DATA →
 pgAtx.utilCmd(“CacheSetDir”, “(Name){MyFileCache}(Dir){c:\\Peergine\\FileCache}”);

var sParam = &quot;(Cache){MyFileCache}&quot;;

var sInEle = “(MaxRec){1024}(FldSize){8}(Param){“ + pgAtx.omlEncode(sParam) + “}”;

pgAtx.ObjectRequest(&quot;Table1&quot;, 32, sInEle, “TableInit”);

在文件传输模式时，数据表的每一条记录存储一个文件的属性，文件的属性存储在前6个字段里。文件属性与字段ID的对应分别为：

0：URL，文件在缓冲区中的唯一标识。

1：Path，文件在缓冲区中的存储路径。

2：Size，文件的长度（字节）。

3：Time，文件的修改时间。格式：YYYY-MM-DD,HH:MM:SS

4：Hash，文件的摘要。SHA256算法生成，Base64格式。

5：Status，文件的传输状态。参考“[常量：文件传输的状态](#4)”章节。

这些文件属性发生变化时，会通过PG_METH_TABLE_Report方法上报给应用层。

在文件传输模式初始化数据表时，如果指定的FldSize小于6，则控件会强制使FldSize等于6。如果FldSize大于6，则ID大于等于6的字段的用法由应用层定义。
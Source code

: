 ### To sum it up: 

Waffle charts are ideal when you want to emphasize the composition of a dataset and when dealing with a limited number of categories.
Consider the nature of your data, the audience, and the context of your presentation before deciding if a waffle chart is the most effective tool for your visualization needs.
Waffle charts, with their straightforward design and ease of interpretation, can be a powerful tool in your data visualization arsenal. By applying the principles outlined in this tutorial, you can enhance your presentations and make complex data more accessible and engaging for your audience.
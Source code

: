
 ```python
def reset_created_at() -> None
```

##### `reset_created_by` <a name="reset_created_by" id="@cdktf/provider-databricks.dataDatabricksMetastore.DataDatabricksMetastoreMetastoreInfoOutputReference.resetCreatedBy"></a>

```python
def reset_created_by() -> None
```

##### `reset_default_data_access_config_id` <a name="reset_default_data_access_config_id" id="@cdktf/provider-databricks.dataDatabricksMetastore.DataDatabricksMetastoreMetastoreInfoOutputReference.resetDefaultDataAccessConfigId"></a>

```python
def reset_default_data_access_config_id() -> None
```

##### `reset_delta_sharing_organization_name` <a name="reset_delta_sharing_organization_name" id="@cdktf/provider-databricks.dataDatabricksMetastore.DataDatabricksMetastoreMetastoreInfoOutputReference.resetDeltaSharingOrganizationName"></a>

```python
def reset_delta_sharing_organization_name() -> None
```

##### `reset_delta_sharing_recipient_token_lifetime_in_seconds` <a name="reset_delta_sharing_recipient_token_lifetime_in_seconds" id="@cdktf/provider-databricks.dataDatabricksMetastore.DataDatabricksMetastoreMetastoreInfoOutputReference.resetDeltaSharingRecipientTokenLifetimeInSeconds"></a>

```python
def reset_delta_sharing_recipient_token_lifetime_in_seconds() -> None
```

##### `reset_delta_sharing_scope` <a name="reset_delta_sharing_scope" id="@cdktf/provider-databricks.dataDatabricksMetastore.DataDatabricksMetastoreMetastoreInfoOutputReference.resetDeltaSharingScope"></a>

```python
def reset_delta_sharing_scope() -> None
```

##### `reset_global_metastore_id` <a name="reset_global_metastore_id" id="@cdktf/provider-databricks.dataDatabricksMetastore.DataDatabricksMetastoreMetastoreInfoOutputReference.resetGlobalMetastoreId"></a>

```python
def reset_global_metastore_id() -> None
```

WHAT YOU WILL DO → Only lines holding the word "MyFileCache" belong in the answer; copy all of them from the records.

COMPLETED TASK →
 pgAtx.utilCmd(“CacheSetDir”, “(Name){MyFileCache}(Dir){c:\\Peergine\\FileCache}”);
var sParam = &quot;(Cache){MyFileCache}&quot;;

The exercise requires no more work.